Les chefs sélectionnés pour le prix Collet sont jugés à la fois sur leur livre en tant que tel, mais également sur la manière dont ils en parlent lors d’un beau dîner avec des accords mets / champagnes Collet à Table Ronde au centre de Paris. Cette année, les dîners ont commencé avec le chef Belge Pierre Résimont suivi, quelques jours plus tard par le Chef François Pasteau pour son livre Manger et cuisiner éco-responsable.
 
Le troisième chef est Akrame Benallal. Pierre Gagnaire, son mentor dit de lui qu’il a « de l’or au bout des doigts ». Passionné, passionnant, Akrame (comme l’appellent simplement les gourmets qui le connaisse…) est un fantastique jeune chef à la tête de plusieurs restaurants à Paris et à Hong-Kong. Lancé à 100 à l’heure, déjà deux étoiles à son actif dans son ancien restaurant, Akrame est un touche-à-tout et selon plusieurs critiques gastronomiques, un très possible futur trois étoiles d’ici une dizaine d’années.
 
Son livre Instincts (Éd. Ducasse) est beau, très beau, peut-être même trop beau. Noir comme une partie de sa cuisine - Akrame est fasciné par cette couleur depuis sa « rencontre » avec l’œuvre de Pierre Soulage – Instincts évoque, parfois de manière un peu trop intellectualisante, sa cuisine depuis plus de 10 ans. C’est un premier livre qui pourrait sembler être un dernier, un magnifique point d’orgue à une fin de carrière et pourtant, il n’en est qu’au début.

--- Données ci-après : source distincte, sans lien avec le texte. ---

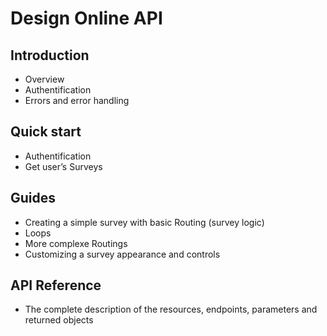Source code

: # Design Online API
## Introduction
- Overview
- Authentification
- Errors and error handling
## Quick start
- Authentification
- Get user’s Surveys
## Guides
  - Creating a simple survey with basic Routing (survey logic)
  - Loops
  - More complexe Routings
  - Customizing a survey appearance and controls
## API Reference
  - The complete description of the resources, endpoints, parameters and returned objects
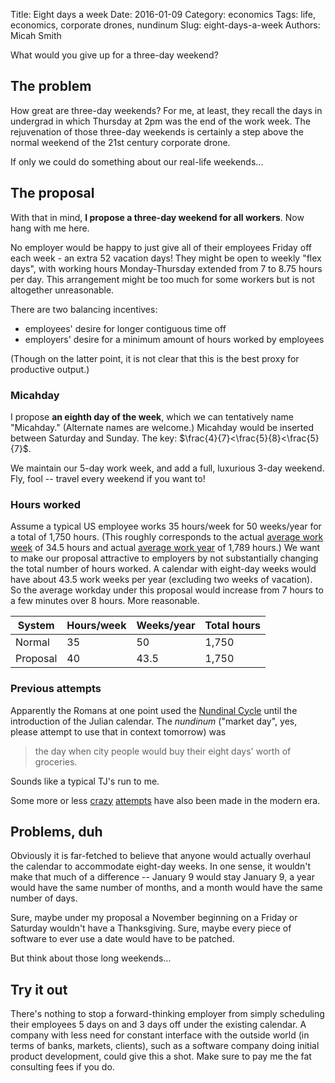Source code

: Title: Eight days a week
Date: 2016-01-09
Category: economics
Tags: life, economics, corporate drones, nundinum
Slug: eight-days-a-week
Authors: Micah Smith

What would you give up for a three-day weekend?

## The problem

How great are three-day weekends? For me, at least, they recall the days in undergrad in
which Thursday at 2pm was the end of the work week. The rejuvenation of those three-day
weekends is certainly a step above the normal weekend of the 21st century corporate drone.

If only we could do something about our real-life weekends...

## The proposal

With that in mind, **I propose a three-day weekend for all workers**. Now hang with me here.

No employer would be happy to just give all of their employees Friday off each week - an
extra 52 vacation days! They might be open to weekly "flex days", with working hours
Monday-Thursday extended from 7 to 8.75 hours per day. This arrangement might be too much
for some workers but is not altogether unreasonable.

There are two balancing incentives:
- employees' desire for longer contiguous time off
- employers' desire for a minimum amount of hours worked by employees

(Though on the latter point, it is not clear that this is the best proxy for productive
output.)

### Micahday

I propose **an eighth day of the week**, which we can tentatively name "Micahday."
(Alternate names are welcome.) Micahday would be inserted between Saturday and Sunday. The
key: $\frac{4}{7}<\frac{5}{8}<\frac{5}{7}$.

We maintain our 5-day work week, and add a full, luxurious 3-day weekend. Fly, fool --
travel every weekend if you want to!

### Hours worked

Assume a typical US employee works 35 hours/week for 50 weeks/year for a total of 1,750 hours. (This roughly
corresponds to the actual [average work
week](http://www.bls.gov/news.release/empsit.t18.htm) of 34.5 hours and actual [average work
year](https://stats.oecd.org/Index.aspx?DataSetCode=ANHRS) of 1,789 hours.) We want to make our
proposal attractive to employers by not substantially changing the total number of hours
worked. A calendar with eight-day weeks would have about 43.5 work weeks per year
(excluding two weeks of vacation). So the average workday under this proposal would increase
from 7 hours to a few minutes over 8 hours. More reasonable.

System   | Hours/week | Weeks/year | Total hours
------   | ---------- | ---------- | -----------
Normal   | 35         | 50         | 1,750
Proposal | 40         | 43.5       | 1,750

### Previous attempts

Apparently the Romans at one point used the [Nundinal
Cycle](https://en.wikipedia.org/wiki/Roman_calendar#Nundinal_cycle) until the introduction
of the Julian calendar. The *nundinum* ("market day", yes, please attempt to use that in context
tomorrow) was
> the day when city people would buy their eight days' worth of groceries.

Sounds like a typical TJ's run to me.

Some more or less [crazy](http://www.theeightdayweek.com/)
[attempts](https://blogs.mentor.com/colinwalls/blog/2009/06/25/the-8-day-week/) have also been
made in the modern era.

## Problems, duh

Obviously it is far-fetched to believe that anyone would actually overhaul the calendar to
accommodate eight-day weeks. In one sense, it wouldn't make that much of a difference --
January 9 would stay January 9, a year would have the same number of months, and a month
would have the same number of days.

Sure, maybe under my proposal a November beginning on a Friday or Saturday wouldn't have a
Thanksgiving. Sure, maybe every piece of software to ever use a date would have to be
patched.

But think about those long weekends...

## Try it out

There's nothing to stop a forward-thinking employer from simply scheduling their employees
5 days on and 3 days off under the existing calendar. A company with less need for constant
interface with the outside world (in terms of banks, markets, clients), such as a software
company doing initial product development, could give this a shot. Make sure to pay me
the fat consulting fees if you do.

Qu’en sera-t-il dans les dix prochaines années ?
 
Beau garçon, le teint hâlé, la mèche rebelle qu’il remet régulièrement en place, Akrame semble plus simple et plus humble que ce bel et massif ouvrage... Rencontre. 
 

Akrame - (c) Photo 7 de Table
 

C’était une évidence pour un chef tel que vous, qui a une belle renommée depuis quelques années, de faire un livre ?

Franchement, j’y avais beaucoup réfléchi. Je m’étais toujours dit que je n’étais pas prêt…

 

Depuis combien de temps y pensiez-vous ? 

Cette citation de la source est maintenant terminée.